The present invention generally related to a cytotoxicity assessment. More particularly, the present invention is related to an artificial intelligence (AI)-based workstation module for repeat dose toxicity assessments.

BACKGROUND

Preclinical studies are mandated by Food and Drug Administration (FDA, U.S.A.) before initiating first-in-human (FIH) clinical trials. The preclinical study shows dose range finding and repeated dose toxicity crucial for investigational new drug (IND) application. Repeated dose toxicity is a toxicology study designed to evaluate the adverse effects of a substance when administered repeatedly to an animal over a specific period. The repeated dose toxicity study is essential for understanding the cumulative impact of chemicals, pharmaceuticals, or other compounds on biological systems. The duration of the study typically depends on the intended use of the substance, ranging from 28 days for sub-acute studies to 90 days for sub-chronic studies, and six months or longer for chronic studies. Animals used in repeated dose toxicity study includes rodents or non-rodents. The study helps to identify the dose-response relationship and determine the no-observed-adverse-effect level (NOAEL) which are crucial for establishing safe exposure levels of the substance.

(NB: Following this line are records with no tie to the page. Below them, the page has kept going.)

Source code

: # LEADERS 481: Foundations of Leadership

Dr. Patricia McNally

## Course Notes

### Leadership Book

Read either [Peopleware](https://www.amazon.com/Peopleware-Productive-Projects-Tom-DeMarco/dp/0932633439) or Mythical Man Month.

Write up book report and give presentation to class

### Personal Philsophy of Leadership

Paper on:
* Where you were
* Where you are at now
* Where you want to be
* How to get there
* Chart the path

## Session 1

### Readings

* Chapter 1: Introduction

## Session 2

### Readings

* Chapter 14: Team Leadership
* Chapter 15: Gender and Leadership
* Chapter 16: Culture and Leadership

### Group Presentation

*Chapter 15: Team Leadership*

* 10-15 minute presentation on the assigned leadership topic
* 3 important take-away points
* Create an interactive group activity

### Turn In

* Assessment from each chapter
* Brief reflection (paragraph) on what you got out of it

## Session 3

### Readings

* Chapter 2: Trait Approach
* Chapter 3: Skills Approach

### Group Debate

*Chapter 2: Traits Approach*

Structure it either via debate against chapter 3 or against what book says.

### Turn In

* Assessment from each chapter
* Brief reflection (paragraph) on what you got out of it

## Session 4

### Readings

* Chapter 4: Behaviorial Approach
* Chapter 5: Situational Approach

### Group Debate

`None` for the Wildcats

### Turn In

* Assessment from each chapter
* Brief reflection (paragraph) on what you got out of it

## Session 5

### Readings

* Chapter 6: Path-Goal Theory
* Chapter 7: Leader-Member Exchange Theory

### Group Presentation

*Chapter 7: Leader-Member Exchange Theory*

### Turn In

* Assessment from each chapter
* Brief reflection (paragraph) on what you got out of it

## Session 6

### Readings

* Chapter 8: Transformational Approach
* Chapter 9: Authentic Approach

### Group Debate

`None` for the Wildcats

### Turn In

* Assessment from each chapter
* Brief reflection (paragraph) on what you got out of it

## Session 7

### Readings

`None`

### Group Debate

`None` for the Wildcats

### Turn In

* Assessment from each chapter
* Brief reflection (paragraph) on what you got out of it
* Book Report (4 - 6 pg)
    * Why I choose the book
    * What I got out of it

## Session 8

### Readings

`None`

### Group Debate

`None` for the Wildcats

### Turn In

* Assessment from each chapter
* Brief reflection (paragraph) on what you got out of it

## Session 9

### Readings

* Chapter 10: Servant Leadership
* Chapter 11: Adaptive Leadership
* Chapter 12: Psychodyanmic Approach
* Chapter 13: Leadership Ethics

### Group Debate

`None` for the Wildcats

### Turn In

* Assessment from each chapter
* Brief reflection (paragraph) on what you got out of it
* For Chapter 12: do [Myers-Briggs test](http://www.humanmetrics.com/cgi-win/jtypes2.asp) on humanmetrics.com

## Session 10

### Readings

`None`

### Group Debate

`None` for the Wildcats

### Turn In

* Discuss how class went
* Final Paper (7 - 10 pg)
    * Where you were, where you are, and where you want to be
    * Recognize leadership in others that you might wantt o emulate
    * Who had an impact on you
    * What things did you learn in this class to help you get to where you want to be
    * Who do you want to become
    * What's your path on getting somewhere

However, the repeated dose toxicity using animal models could be time-consuming, ethically challenging, and often involves complex procedures. The traditional animal models often fail to accurately predict human immune responses that leads to ethical and financial concerns. The use of animals in research that does not lead to reliable human outcomes can be seen as a misuse of resources and may involve unnecessary suffering for the animals, particularly when alternative methods could provide more accurate results. Further, the differences in immune system structures between species could influence interactions with test substances that leads to altered toxicity values. Further, the differences between animal and human immune systems could lead to non-predictive or unreliable results.

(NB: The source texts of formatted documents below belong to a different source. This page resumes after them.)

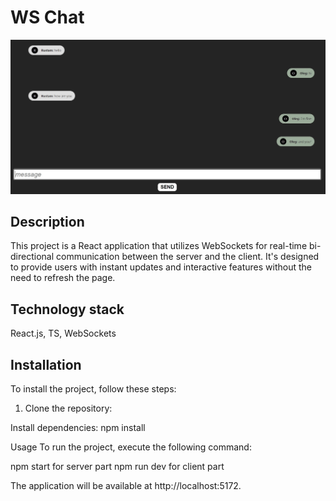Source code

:# WS Chat

![alt text](ws.jpg "jpg")

## Description

This project is a React application that utilizes WebSockets for real-time bi-directional communication between the server and the client. It's designed to provide users with instant updates and interactive features without the need to refresh the page.

## Technology stack

React.js, TS, WebSockets

## Installation

To install the project, follow these steps:

1. Clone the repository:

Install dependencies:
npm install

Usage
To run the project, execute the following command:

npm start for server part
npm run dev for client part

The application will be available at http://localhost:5172.
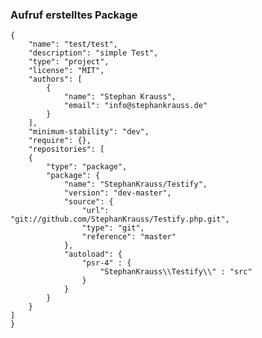 ### Aufruf erstelltes Package

    {
        "name": "test/test",
        "description": "simple Test",
        "type": "project",
        "license": "MIT",
        "authors": [
            {
                "name": "Stephan Krauss",
                "email": "info@stephankrauss.de"
            }
        ],
        "minimum-stability": "dev",
        "require": {},
        "repositories": [
        {
            "type": "package",
            "package": {
                "name": "StephanKrauss/Testify",
                "version": "dev-master",
                "source": {
                    "url": "git://github.com/StephanKrauss/Testify.php.git",
                    "type": "git",
                    "reference": "master"
                },
                "autoload": {
                    "psr-4" : {
                        "StephanKrauss\\Testify\\" : "src"
                    }
                }
            }
        }
    ]
    }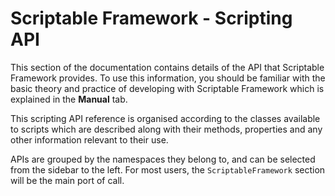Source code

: # Scriptable Framework - Scripting API
This section of the documentation contains details of the API that Scriptable Framework provides. To use this information, you should be familiar with the basic theory and practice of developing with Scriptable Framework which is explained in the **Manual** tab.

This scripting API reference is organised according to the classes available to scripts which are described along with their methods, properties and any other information relevant to their use.

APIs are grouped by the namespaces they belong to, and can be selected from the sidebar to the left. For most users, the `ScriptableFramework` section will be the main port of call.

Therefore, there is a need for a method for cytotoxicity and repeated dose toxicity assessment. The method needs to be convenient, time-efficient, and capable of addressing ethical challenges while eliminating the need for complex procedures. Additionally, the method needs to be able to provide a safer and more effective drug development and reduce the reliance on animal testing.

SUMMARY

The present invention discloses an artificial intelligence (AI)-based method for cytotoxicity and repeated dose toxicity assessment. The method is utilized to determine IC50 and assess the effect of drug under a repeat dosing regimen. At one step, a human MicroPhysiological System (hMPS) is provided. The hMPS configured to simulate a microenvironment that mimics a human system. The hMPS incorporates bioassay processes to evaluate the function of the miniature living system using a test substance. The test substance or product is an antibody-drug conjugates (ADCs).

At another step, the human MicroPhysiological System (hMPS) is treated with increasing concentrations of the test substance and micrographs using inverted phase contrast microscope of the treated hMPS representing phenotype data are generated. At yet another step, the micrograph is analyzed by using an artificial intelligence (AI) based system comprising AI-based convolutional neural network (CNN) to quantify signals corresponding to transiently affected cells, apoptotic cells, necrotic cells. The AI system comprises a proprietary convolutional neural network (CNN) model configured to analyze individual cells and identify new phenotypes. The AI system is trained with one or more modules having plurality of training datasets with high-resolution 20× phase-contrast micrographs. The dataset comprises approximately 10000 images highlighting about 100,000 features categorized as healthy, dead, or affected cells includes the cells in shock, apoptotic, or necrotic states.

At yet another step, IC50 value is determined from a graph plotted with the concentration of the test substance on X-axis against the percentage of affected cells on Y-axis. The IC50 value represents the test substance concentration at which 50% of the cells are affected, as derived from the graph. The IC50 is a half-maximal inhibitory concentration.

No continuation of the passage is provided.